LES ENFANTS DU CIEL
France – 2023
Genre : Aventure, Historique
Dessinateur : Bernard Vrancken
Scénariste : Stephen Desberg
Nombre de pages : 184 pages
Éditeur : Daniel Maghen Editions
Date de sortie : 21 septembre 2023
LE PITCH
Alexandre est archéologue. Il perd sa femme en 1936, sous le régime fasciste de Mussolini. Anéanti par le chagrin, il exige la vérité sur les circonstances de cette mort et ne pense qu’à se venger. Pour l’éloigner et le protéger, ses appuis l’envoient en Égypte pour mettre au jour le mystère historique du ralliement du peuple juif à l’Empire romain au Ier siècle après J.-C. Il ne pensait pas que ses recherches pouvaient résonner avec autant de justesse avec l’époque actuelle. Quelle vérité, dangereuse et cachée, surgira du passé ?

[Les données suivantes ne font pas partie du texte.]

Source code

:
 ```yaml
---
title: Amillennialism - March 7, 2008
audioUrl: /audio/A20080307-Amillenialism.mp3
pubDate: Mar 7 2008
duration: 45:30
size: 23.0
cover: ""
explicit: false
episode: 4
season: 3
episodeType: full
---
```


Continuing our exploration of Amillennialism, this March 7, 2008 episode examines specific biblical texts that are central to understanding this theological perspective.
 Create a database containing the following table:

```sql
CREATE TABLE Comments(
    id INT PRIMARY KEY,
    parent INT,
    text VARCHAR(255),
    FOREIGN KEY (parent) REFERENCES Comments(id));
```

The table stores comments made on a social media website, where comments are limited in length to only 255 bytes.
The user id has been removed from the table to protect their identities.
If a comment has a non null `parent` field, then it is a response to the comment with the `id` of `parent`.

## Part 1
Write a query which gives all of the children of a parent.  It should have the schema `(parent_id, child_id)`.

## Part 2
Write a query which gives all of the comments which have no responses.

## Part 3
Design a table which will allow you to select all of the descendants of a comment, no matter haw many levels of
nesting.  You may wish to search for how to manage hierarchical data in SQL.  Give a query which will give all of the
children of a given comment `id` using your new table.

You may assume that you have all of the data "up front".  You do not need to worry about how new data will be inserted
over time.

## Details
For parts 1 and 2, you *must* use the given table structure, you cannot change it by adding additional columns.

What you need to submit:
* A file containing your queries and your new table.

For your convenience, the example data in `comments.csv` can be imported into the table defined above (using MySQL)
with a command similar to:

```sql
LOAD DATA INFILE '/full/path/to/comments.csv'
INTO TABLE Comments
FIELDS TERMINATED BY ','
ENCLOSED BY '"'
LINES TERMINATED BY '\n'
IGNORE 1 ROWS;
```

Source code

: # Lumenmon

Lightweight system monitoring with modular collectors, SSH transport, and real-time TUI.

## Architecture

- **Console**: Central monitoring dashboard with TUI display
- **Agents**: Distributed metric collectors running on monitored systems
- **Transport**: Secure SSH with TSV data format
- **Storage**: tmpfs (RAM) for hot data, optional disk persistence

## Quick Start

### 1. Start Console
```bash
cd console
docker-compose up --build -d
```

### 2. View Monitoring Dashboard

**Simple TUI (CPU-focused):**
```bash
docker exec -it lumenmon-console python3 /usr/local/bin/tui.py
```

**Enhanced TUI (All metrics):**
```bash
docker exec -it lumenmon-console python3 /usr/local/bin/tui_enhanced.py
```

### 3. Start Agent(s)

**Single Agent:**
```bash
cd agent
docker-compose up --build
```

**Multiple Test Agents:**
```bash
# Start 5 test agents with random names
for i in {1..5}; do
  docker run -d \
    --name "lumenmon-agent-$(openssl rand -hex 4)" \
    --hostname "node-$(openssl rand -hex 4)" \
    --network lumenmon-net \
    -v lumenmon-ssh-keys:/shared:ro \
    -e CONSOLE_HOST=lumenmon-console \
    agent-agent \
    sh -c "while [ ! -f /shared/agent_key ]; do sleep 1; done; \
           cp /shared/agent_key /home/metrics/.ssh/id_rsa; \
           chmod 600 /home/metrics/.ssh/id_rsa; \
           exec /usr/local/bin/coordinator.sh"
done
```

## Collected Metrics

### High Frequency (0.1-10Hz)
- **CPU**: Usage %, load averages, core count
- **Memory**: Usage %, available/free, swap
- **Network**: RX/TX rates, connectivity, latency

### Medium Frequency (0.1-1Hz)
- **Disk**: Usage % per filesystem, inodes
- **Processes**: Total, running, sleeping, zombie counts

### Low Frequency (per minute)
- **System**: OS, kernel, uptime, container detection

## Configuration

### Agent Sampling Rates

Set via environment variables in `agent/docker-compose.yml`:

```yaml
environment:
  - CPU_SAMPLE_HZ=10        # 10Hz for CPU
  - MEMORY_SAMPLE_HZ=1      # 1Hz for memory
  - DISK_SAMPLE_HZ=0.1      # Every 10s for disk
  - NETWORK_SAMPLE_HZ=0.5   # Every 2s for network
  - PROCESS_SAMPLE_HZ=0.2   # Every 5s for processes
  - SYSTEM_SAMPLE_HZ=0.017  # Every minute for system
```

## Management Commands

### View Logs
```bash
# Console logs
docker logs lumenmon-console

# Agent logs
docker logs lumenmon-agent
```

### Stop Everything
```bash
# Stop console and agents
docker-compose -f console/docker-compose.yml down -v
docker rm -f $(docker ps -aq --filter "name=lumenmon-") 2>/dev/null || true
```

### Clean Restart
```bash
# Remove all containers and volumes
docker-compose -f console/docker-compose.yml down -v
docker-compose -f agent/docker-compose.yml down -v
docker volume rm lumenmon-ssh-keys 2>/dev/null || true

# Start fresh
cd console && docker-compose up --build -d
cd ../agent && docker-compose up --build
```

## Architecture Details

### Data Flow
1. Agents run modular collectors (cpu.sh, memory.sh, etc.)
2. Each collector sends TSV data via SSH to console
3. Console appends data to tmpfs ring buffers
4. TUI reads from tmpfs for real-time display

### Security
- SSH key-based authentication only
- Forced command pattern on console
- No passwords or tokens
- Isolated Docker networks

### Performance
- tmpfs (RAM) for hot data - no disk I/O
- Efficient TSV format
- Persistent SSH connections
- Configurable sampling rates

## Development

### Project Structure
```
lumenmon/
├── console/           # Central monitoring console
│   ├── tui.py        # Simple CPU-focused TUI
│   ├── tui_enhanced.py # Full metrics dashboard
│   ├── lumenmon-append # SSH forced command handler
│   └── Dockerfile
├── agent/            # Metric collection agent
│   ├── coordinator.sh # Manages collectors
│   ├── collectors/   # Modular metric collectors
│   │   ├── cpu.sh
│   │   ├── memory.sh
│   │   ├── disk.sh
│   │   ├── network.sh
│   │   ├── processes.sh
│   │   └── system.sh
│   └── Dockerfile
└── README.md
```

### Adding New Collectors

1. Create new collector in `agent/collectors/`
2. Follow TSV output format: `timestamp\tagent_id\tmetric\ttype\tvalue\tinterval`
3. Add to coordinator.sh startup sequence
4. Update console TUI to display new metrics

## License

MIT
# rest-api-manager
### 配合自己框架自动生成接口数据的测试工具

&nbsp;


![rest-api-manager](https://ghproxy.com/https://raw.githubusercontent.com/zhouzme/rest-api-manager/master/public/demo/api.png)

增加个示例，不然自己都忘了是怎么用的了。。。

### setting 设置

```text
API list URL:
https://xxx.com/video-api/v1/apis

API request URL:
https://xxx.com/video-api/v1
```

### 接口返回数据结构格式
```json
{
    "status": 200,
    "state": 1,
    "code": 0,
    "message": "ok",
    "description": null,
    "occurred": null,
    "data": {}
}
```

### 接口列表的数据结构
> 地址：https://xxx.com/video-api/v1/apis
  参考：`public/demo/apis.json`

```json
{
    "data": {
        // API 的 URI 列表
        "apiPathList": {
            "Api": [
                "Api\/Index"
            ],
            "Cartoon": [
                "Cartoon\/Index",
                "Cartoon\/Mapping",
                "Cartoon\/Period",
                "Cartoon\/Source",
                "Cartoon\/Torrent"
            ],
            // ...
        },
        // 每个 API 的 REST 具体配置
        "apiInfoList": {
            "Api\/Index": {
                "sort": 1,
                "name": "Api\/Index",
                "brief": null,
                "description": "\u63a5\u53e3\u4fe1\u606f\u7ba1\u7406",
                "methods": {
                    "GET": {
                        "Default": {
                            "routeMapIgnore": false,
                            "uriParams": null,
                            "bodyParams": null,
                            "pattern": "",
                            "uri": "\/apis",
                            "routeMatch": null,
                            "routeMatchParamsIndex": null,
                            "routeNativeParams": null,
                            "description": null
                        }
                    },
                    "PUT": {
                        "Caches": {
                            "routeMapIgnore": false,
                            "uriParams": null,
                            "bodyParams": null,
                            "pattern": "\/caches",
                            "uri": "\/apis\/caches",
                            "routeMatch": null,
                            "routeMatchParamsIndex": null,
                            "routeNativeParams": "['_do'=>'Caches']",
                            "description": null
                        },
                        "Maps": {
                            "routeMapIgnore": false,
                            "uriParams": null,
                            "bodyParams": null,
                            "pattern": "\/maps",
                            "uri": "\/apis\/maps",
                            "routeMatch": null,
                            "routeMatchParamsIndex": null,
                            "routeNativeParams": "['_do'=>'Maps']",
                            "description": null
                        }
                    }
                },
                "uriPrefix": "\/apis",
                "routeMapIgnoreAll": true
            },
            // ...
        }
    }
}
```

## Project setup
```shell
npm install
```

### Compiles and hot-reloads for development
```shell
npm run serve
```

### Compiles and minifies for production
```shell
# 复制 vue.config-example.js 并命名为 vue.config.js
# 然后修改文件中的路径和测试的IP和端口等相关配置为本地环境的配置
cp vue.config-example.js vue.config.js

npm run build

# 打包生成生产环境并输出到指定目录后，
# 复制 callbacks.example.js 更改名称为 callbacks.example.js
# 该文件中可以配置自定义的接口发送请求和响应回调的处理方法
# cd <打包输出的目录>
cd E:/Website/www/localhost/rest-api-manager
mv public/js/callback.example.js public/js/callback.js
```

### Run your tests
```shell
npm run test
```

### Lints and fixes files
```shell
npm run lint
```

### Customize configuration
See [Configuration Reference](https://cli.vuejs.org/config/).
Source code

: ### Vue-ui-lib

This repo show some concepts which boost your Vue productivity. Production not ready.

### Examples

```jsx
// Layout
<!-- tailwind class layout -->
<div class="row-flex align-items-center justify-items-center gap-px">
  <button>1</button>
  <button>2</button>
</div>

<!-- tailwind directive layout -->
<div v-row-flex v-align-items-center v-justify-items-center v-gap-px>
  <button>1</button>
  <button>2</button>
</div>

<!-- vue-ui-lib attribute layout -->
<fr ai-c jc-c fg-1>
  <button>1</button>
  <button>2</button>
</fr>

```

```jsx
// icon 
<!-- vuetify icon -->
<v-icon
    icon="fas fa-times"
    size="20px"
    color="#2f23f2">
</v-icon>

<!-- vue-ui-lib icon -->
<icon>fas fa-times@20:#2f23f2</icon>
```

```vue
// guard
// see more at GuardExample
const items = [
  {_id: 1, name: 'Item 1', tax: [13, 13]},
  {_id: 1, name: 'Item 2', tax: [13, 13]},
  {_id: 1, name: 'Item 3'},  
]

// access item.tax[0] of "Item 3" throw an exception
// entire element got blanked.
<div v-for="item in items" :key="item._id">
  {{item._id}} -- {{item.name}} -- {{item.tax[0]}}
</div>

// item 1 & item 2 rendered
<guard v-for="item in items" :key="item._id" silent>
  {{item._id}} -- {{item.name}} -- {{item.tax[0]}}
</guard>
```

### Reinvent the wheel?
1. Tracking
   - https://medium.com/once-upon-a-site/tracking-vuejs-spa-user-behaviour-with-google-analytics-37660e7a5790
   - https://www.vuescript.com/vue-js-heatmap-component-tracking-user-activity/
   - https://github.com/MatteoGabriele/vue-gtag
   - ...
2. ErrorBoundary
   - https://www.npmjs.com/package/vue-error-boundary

L’Aventurier de la vérité perdue
Créateurs de la longue série IR$, Stephen Desberg et Bernard Vrancken, s’offrent un détour du coté des beaux albums de Daniel Maghen. Un one-shot très grand format pour une aventure historique, entre archéologie, théologie, espionnage au cœur de la Seconde Guerre Mondiale.
De l’aube de l’ère chrétienne aux heures sombres du XXIème siècle, Stephen Desberg (Héritage Wagner, Le Scorpion…) compose une intrigue particulièrement complexe où se croisent les affrontements entre le peuple juif et l’Empire roman au 1er siècle après JC, et l’essentiel des belligérants de la Seconde Guerre Mondiale un peu plus de deux siècles plus tard. Archéologue fortement marqué par la mort de sa femme provoquée par un militaire mussolinienne, Alexandre s’est lancé dans une grande recherche de vérité. Celle discutée des écrits de Flavius Josèphe qui par son attachement à l’empire Romain, affirma l’idée de l’impossibilité d’une nation juive. Des évènements qu’aurait remis en question Juste de Tibériade, lui quasiment effacé des tablettes historiques et dont justement Alexandre recherche le témoignage. Il est y est aussi question de réécritures tardives où l’église catholique se serait empressé d’y ajouter la présence du Christ pour ses propres intérêts. A une époque où justement la bataille entre les propagandes fait rage, les recherches d’Alexandre résonne presque comme une quête sacrée qui attirent les intérêts de l’armée nazi (toujours prompts à récupérer les artéfacts des autres cultures), des Anglais (qui veulent garder le contrôle sur ses colonies), des russes (qui préparent déjà la guerre-froide) et bien entendu des palestiniens, car se joue là déjà les amorces de la possible naissance d’un état juif alors que les premières révélations sur des camps d’exterminations deviennent concrètes.
Antiquités
Les Enfants du ciel s’offre parfois quelques petits accents d’un Indiana Jones sérieux et purement historique lorsque l’album prend le temps d’accompagner le héros dans ses découvertes de temples oubliés, de vieux manuscrits tombant en poussières ou de peinture rupestres miraculeusement conservées, mais s’emballe surtout pour les batailles diplomatiques, les mouvements stratégiques et les remous géopolitiques qui s’activent dans l’ombres, multipliant les personnages (diplomates, militaires, agents allemands, assassin arabe, belle espionne russe…) et donc presque autant de flashbacks, d’ellipses et de lignes qui se croisent mais ne vont pas toujours dans le même sens. La lecture est à la fois fascinante et frustrante, l’imbrication façon vaste puzzle ne fonctionnant pas toujours et ne clarifiant surtout jamais vraiment le travail du lecteur qui se perd entre les époques, les réflexions mystique et philosophique et le grand sens de l’histoire et le chemin personnel d’Alexandre.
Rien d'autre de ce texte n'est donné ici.